OBJECTIVES: Platelet-derived endothelial cell growth factor (PD-ECGF) is identical to thymidine phosphorylase (TP), and it can induce angiogenesis, including arteriogenesis, in chronically ischemic canine myocardium. Because its effect on peripheral arterial disease has not been elucidated, we investigated whether overexpression of PD-ECGF/TP could ameliorate chronic limb ischemia in rabbits. METHODS: Left femoral arteries were resected from 24 male rabbits. After 10 days, a plasmid vector containing human PD-ECGF/TP complimentary DNA was injected into 10 sites in the adductor muscles. Control groups received either the LacZ plasmid vector or saline vehicle only (n = 8 per group). Blood pressure was measured in the calf before surgery, at the onset of ischemia, 10 days later, and 20 and 30 days after gene transfer. Collateral vessel development and limb perfusion were assessed by angiography, and resected tissues underwent molecular and histologic examination.
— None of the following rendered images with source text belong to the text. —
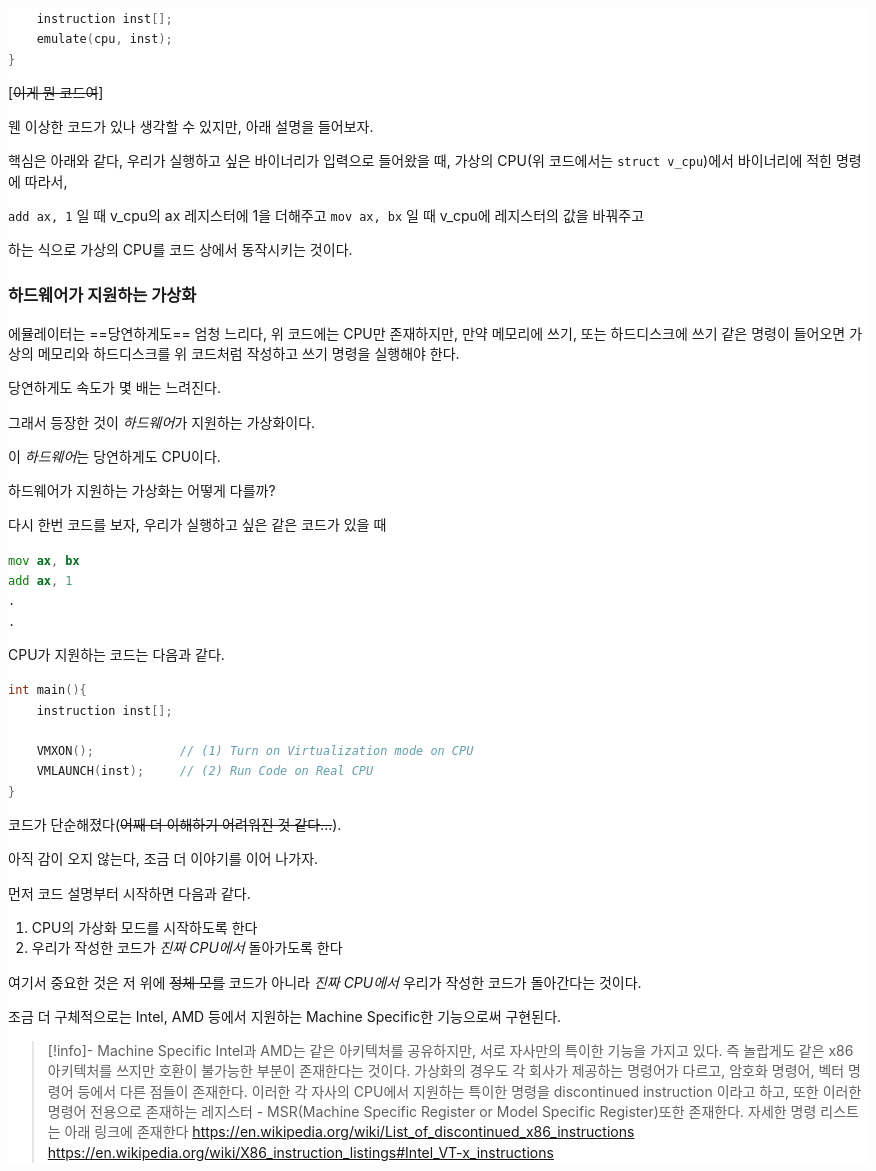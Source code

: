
 ```c
	instruction inst[];
	emulate(cpu, inst);
}
```
\[~~이게 뭔 코드여~~\]

웬 이상한 코드가 있나 생각할 수 있지만, 아래 설명을 들어보자.

핵심은 아래와 같다, 우리가 실행하고 싶은 바이너리가 입력으로 들어왔을 때, 가상의 CPU(위 코드에서는 `struct v_cpu`)에서 바이너리에 적힌 명령에 따라서,

`add ax, 1` 일 때 v_cpu의 ax 레지스터에 1을 더해주고
`mov ax, bx` 일 때 v_cpu에 레지스터의 값을 바꿔주고

하는 식으로 가상의 CPU를 코드 상에서 동작시키는 것이다.

### 하드웨어가 지원하는 가상화
에뮬레이터는 ==당연하게도== 엄청 느리다, 위 코드에는 CPU만 존재하지만, 만약 메모리에 쓰기, 또는 하드디스크에 쓰기 같은 명령이 들어오면 가상의 메모리와 하드디스크를 위 코드처럼 작성하고 쓰기 명령을 실행해야 한다.

당연하게도 속도가 몇 배는 느려진다.

그래서 등장한 것이 *하드웨어*가 지원하는 가상화이다.

이 *하드웨어*는 당연하게도 CPU이다.

하드웨어가 지원하는 가상화는 어떻게 다를까?

다시 한번 코드를 보자, 우리가 실행하고 싶은 같은 코드가 있을 때
```asm
mov ax, bx
add ax, 1
.
.

```
CPU가 지원하는 코드는 다음과 같다.
```c
int main(){
	instruction inst[];
	
	VMXON();            // (1) Turn on Virtualization mode on CPU
	VMLAUNCH(inst);     // (2) Run Code on Real CPU
}
```

코드가 단순해졌다(~~어째 더 이해하기 어려워진 것 같다...~~).

아직 감이 오지 않는다, 조금 더 이야기를 이어 나가자.

먼저 코드 설명부터 시작하면 다음과 같다.
1. CPU의 가상화 모드를 시작하도록 한다
2. 우리가 작성한 코드가 *진짜 CPU에서* 돌아가도록 한다

여기서 중요한 것은 저 위에 ~~정체 모를~~ 코드가 아니라 *진짜 CPU에서* 우리가 작성한 코드가 돌아간다는 것이다.

조금 더 구체적으로는 Intel, AMD 등에서 지원하는 Machine Specific한 기능으로써 구현된다.

> [!info]- Machine Specific
> Intel과 AMD는 같은 아키텍처를 공유하지만, 서로 자사만의 특이한 기능을 가지고 있다. 
> 즉 놀랍게도 같은 x86 아키텍처를 쓰지만 호환이 불가능한 부분이 존재한다는 것이다.
> 가상화의 경우도 각 회사가 제공하는 명령어가 다르고, 암호화 명령어, 벡터 명령어 등에서 다른 점들이 존재한다.
> 이러한 각 자사의 CPU에서 지원하는 특이한 명령을 discontinued instruction 이라고 하고, 또한 이러한 명령어 전용으로 존재하는 레지스터 - MSR(Machine Specific Register or Model Specific Register)또한 존재한다.
> 자세한 명령 리스트는 아래 링크에 존재한다
> https://en.wikipedia.org/wiki/List_of_discontinued_x86_instructions
> https://en.wikipedia.org/wiki/X86_instruction_listings#Intel_VT-x_instructions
RESULTS: In the PD-ECGF/TP group, human PD-ECGF/TP messenger RNA and protein were still detected at 30 days after treatment. Calf blood pressure decreased significantly after femoral artery resection in all three groups. It subsequently showed a greater increase in the PD-ECGF/TP group than in either control group, and the difference was significant at 20 days after treatment (PD-ECGF/TP, 97.4 +/- 7.4; LacZ, 58.6 +/- 6.9; saline, 41.3 +/- 3.6). Immunohistochemical staining demonstrated an increased ratio of capillaries and arterioles to muscle fibers in the PD-ECGF/TP group (2.14 +/- 0.13 and 1.51 +/- 0.06), but not in the LacZ group (1.39 +/- 0.04 and 0.71 +/- 0.05) or the saline group (1.34 +/- 0.05 and 0.71 +/- 0.04, P < .01). The angiographic score was higher in the PD-ECGF/TP group (0.96 +/- 0.08) than in the LacZ group (0.50 +/- 0.02) or saline group (0.51 +/- 0.03) at 30 days after gene transfer (P < .01). CONCLUSIONS: This study demonstrated that PD-ECGF/TP gene transfer induced angiogenesis and decreased ischemia in a rabbit hindlimb model by promoting arteriogenesis, suggesting that targeting this gene may be a promising therapeutic strategy for peripheral vascular disease.